### Activity
Look through the entries for the string "axial", and copy each line that holds it.

Dataset entries
Segment Open
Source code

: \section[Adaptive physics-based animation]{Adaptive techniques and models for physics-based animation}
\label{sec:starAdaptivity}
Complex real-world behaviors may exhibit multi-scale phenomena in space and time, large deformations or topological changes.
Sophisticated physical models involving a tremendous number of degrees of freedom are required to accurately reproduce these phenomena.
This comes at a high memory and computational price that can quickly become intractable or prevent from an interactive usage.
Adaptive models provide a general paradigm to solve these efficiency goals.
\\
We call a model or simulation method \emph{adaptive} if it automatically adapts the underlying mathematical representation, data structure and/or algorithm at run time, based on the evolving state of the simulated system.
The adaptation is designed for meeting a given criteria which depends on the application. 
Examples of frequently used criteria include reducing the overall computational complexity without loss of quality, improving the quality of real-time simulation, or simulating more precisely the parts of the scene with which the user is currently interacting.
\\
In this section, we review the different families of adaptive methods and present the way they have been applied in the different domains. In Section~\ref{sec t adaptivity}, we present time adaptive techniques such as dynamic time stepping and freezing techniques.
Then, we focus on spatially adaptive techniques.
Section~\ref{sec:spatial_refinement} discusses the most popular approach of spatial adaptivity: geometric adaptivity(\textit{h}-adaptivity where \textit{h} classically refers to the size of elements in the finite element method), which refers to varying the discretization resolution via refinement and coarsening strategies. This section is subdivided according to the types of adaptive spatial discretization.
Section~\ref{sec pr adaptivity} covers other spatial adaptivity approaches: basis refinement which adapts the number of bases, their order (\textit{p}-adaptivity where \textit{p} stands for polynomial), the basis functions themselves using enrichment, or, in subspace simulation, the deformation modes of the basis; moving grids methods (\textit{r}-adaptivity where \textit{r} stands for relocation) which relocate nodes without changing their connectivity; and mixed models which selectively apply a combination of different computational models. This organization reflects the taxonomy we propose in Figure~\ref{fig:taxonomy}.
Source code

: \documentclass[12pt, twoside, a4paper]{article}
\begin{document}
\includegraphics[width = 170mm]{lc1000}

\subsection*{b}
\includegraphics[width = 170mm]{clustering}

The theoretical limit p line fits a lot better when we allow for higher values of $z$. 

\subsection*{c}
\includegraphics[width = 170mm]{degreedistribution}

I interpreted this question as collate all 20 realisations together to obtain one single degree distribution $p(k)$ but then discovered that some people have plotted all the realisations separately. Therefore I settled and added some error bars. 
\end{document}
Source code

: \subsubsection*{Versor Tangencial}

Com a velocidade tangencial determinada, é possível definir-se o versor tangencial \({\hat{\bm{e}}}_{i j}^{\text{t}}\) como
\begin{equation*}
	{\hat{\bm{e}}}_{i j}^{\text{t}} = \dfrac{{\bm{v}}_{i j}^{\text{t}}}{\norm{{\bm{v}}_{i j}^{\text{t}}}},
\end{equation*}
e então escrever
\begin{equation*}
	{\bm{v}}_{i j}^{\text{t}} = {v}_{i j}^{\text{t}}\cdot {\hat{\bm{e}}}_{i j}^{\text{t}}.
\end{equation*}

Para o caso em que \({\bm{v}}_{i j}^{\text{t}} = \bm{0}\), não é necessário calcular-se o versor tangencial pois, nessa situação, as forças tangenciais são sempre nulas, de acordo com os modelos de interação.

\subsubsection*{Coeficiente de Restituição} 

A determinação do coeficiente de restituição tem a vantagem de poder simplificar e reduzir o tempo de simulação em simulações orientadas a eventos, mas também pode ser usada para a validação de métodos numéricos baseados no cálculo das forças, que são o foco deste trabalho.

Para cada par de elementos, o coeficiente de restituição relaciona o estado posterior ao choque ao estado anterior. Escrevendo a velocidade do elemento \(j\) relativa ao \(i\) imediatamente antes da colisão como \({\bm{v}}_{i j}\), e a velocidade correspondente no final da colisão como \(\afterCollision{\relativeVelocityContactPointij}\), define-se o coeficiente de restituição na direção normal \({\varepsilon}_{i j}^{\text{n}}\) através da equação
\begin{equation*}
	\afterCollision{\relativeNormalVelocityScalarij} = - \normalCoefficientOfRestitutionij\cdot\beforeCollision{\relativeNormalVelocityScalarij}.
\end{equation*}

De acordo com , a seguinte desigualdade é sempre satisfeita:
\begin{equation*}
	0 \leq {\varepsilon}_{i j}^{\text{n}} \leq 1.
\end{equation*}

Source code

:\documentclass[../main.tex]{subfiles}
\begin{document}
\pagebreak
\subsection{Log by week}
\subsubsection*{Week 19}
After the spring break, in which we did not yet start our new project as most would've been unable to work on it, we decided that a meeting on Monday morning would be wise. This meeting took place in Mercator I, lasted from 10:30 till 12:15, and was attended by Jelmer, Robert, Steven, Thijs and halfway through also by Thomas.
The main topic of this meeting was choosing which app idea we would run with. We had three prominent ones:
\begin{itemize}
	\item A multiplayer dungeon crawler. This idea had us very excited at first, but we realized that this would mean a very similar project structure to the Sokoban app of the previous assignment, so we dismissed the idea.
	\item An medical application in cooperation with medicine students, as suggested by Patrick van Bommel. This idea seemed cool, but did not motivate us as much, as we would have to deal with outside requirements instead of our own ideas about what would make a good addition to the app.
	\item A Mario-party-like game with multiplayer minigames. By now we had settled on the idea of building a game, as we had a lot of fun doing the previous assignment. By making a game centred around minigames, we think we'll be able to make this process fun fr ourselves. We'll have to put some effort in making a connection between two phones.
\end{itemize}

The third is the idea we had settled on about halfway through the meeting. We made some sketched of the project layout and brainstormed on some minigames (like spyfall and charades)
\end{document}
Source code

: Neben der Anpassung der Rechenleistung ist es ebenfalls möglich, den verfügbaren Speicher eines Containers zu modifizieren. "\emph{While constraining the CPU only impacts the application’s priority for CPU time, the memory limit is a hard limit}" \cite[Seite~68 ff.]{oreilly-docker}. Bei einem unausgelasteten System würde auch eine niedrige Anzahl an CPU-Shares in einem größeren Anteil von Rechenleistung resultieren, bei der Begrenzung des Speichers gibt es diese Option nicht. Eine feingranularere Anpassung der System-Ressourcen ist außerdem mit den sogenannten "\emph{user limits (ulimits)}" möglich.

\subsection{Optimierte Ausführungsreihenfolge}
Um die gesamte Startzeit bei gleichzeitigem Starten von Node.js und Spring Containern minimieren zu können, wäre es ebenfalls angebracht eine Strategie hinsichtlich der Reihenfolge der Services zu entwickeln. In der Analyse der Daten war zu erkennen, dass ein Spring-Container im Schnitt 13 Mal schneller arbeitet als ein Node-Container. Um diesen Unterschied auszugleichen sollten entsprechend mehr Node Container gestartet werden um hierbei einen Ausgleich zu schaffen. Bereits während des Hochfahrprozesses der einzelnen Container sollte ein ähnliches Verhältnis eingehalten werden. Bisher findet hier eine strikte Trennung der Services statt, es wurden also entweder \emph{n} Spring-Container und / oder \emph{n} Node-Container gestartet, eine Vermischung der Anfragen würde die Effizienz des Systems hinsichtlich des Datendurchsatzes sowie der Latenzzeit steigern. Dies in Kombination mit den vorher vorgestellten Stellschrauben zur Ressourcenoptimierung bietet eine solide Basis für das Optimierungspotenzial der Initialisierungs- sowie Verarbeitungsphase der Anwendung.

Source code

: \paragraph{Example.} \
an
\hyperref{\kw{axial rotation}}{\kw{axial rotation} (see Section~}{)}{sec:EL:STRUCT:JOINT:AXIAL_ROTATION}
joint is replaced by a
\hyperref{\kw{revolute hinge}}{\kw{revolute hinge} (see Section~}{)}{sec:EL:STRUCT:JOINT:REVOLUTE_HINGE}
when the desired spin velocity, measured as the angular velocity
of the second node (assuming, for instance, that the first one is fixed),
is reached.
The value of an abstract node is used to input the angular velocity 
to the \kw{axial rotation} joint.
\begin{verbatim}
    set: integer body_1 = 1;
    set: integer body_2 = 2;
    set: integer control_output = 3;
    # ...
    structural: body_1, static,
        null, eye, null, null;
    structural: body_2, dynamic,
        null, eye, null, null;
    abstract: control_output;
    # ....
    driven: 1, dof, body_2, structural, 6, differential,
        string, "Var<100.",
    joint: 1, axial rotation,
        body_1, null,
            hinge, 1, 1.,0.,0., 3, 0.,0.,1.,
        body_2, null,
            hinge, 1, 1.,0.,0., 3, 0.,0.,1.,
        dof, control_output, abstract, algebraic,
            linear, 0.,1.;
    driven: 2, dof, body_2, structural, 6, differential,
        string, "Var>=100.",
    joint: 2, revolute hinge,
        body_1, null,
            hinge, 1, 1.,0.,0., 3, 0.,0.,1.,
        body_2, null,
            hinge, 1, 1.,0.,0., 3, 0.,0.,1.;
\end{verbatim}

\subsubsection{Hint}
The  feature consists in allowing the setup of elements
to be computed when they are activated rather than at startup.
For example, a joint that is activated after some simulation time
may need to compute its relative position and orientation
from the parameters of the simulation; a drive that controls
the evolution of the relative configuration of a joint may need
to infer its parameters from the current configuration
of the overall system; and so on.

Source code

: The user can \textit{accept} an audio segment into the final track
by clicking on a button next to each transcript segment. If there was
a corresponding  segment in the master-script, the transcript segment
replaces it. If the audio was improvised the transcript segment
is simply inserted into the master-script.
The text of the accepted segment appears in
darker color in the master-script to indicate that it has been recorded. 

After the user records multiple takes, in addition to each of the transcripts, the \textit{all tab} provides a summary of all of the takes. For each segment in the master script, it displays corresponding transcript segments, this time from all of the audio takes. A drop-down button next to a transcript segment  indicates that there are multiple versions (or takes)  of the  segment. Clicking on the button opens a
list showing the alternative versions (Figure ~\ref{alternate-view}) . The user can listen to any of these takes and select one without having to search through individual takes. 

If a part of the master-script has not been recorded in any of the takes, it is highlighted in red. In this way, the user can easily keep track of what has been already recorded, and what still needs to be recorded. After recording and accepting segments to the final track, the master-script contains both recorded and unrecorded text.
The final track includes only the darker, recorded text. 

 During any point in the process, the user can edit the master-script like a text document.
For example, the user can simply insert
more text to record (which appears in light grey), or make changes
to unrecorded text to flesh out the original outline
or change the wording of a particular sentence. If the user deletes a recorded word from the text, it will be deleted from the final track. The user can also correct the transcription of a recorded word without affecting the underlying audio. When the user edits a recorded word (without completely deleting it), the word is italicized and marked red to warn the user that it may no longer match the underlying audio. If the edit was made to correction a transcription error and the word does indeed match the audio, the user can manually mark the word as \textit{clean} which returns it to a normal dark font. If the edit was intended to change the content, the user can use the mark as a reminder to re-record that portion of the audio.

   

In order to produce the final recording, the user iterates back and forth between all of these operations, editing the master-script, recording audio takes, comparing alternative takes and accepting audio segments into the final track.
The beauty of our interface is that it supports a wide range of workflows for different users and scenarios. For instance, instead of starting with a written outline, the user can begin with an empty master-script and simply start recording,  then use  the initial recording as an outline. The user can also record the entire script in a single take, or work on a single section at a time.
Segment Closed
### Solved exercise
\hyperref{\kw{axial rotation}}{\kw{axial rotation} (see Section~}{)}{sec:EL:STRUCT:JOINT:AXIAL_ROTATION}
to the \kw{axial rotation} joint.
    joint: 1, axial rotation,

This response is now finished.